And now that the initial free-agent rush has calmed down, we examine what each of the Eagles' divisional foes has done thus far in free agency. For all three, the common theme has been defense. Let's take a look today at the Cowboys ...*

Dallas' philosophy of addition by subtraction could actually benefit the Cowboys. With the departure of the ultra-productive yet always controversial Terrell Owens, owner Jerry Jones believes he made giant strides in restoring team chemistry and solving some problems in the locker room.

The Cowboys' late-season collapse, capped by the season-ending dismantling in Philadelphia, prompted talk that a new attitude was needed.

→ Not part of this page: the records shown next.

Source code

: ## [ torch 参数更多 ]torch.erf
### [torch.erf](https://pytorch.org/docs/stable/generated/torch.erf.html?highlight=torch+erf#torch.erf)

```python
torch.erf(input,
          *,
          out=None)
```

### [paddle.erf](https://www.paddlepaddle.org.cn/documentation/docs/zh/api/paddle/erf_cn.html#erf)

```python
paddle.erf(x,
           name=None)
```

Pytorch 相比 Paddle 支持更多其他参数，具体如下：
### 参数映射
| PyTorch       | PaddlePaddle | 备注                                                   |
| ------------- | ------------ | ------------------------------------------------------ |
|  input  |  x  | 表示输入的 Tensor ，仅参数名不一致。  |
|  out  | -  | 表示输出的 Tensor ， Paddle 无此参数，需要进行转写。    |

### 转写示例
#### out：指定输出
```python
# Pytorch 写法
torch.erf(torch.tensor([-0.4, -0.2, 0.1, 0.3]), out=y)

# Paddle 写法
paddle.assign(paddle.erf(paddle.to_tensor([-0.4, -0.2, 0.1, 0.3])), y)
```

Jones backed that up with the release of No. 81, who has been known to divide a locker room or two. This time, it was reported infighting with quarterback Tony Romo, tight end Jason Witten and offensive coordinator Jason Garrett that spelled Owens' fall from grace.


Without T.O., Roy Williams will become the focal point of the Dallas offense

Owens put up big numbers in Dallas, but he was unable to help the Cowboys win a playoff game, extending their streak of years without a playoff win to 12.

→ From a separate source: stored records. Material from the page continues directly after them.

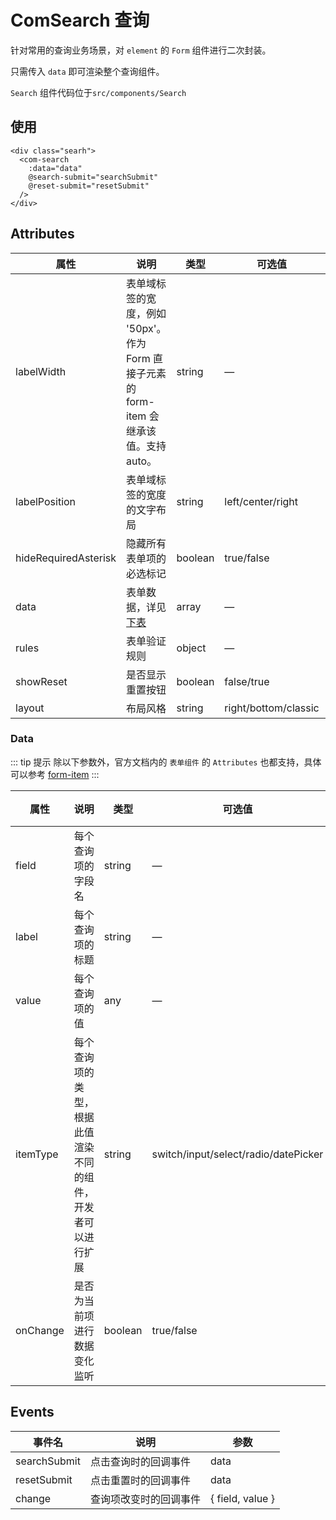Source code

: # ComSearch 查询

针对常用的查询业务场景，对 `element` 的 `Form` 组件进行二次封装。

只需传入 `data` 即可渲染整个查询组件。

`Search` 组件代码位于`src/components/Search`

## 使用

``` vue
<div class="searh">
  <com-search
    :data="data"
    @search-submit="searchSubmit"
    @reset-submit="resetSubmit"
  />
</div>
```

## Attributes

| 属性 | 说明 | 类型 | 可选值 | 默认值 |
|---------- |-------- |---------- |---------- |---------- |
| labelWidth | 表单域标签的宽度，例如 '50px'。作为 Form 直接子元素的 form-item 会继承该值。支持 auto。 | string | — | - |
| labelPosition | 表单域标签的宽度的文字布局 | string | left/center/right | right |
| hideRequiredAsterisk | 隐藏所有表单项的必选标记 | boolean | true/false | false |
| data | 表单数据，详见[下表](#Data) | array | — | [] |
| rules | 表单验证规则 | object | — | — |
| showReset | 是否显示重置按钮 | boolean | false/true | true |
| layout | 布局风格 | string | right/bottom/classic | classic |

### <span id="Data">Data</span>

::: tip 提示
除以下参数外，官方文档内的 `表单组件` 的 `Attributes` 也都支持，具体可以参考 [form-item](https://element.eleme.cn/#/zh-CN/component/form)
:::

| 属性 | 说明 | 类型 | 可选值 | 默认值 |
|---------- |-------- |---------- |---------- |---------- |
| field | 每个查询项的字段名 | string | — | — |
| label | 每个查询项的标题 | string | — | — |
| value | 每个查询项的值 | any | — | — |
| itemType | 每个查询项的类型，根据此值渲染不同的组件，开发者可以进行扩展 | string | switch/input/select/radio/datePicker | — |
| onChange | 是否为当前项进行数据变化监听 | boolean | true/false | false |

## Events

| 事件名 | 说明 | 参数 |
|---------- |-------- |-------- |
| searchSubmit | 点击查询时的回调事件 | data |
| resetSubmit | 点击重置时的回调事件 | data |
| change | 查询项改变时的回调事件 | { field, value } |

With Owens gone, Dallas can focus on running its offense and not have to worry about pleasing a specific player with a certain number of looks or touches. At receiver, Dallas will look to former Lions standout Roy Williams, who led the NFC in receiving yards in 2006. There's also Sam Hurd, Patrick Crayton and Miles Austin, plus Witten, one of the game's best pass-catching tight ends.

At quarterback, the team released veteran Brad Johnson, who struggled in relief of Romo last season. To replace Johnson, the team acquired Jon Kitna from the Lions in exchange for cornerback Anthony Henry.

Speaking of defense, Dallas released cornerback Adam Jones and safety Roy Williams while linebacker Zach Thomas and defensive tackle Tank Johnson are looking for work elsewhere as unrestricted free agents.

The Cowboys did add veteran linebacker Keith Brooking, a five-time Pro Bowl selection and Atlanta's leading tackler each of the last eight seasons. Brooking will be reunited with Dallas head coach Wade Phillips, who will add the title of defensive coordinator to his list of duties in 2009. Phillips was Atlanta's defensive coordinator from 2002-03, which, ironically, marked the two best seasons of Brooking's career. Brooking notched 139 and 144 tackles in 2002 and 2003.

To replace Canty, Dallas inked free-agent defensive lineman Igor Olshansky, who recorded 179 tackles along with 11 sacks in five seasons with the Chargers. San Diego returned the favor as they shopped in the Cowboys' front seven and agreed to terms with linebacker Kevin Burnett on a two-year deal. A second-round draft pick in 2005, Burnett was integral to the Cowboys' nickel defense and special teams unit.

With the loss of Williams, a five-time Pro Bowler as a strong safety, the Cowboys inked veteran Gerald Sensabaugh to a one-year deal. The Jaguars' starting strong safety in 2008 had 82 tackles and was tied for the team lead with four interceptions.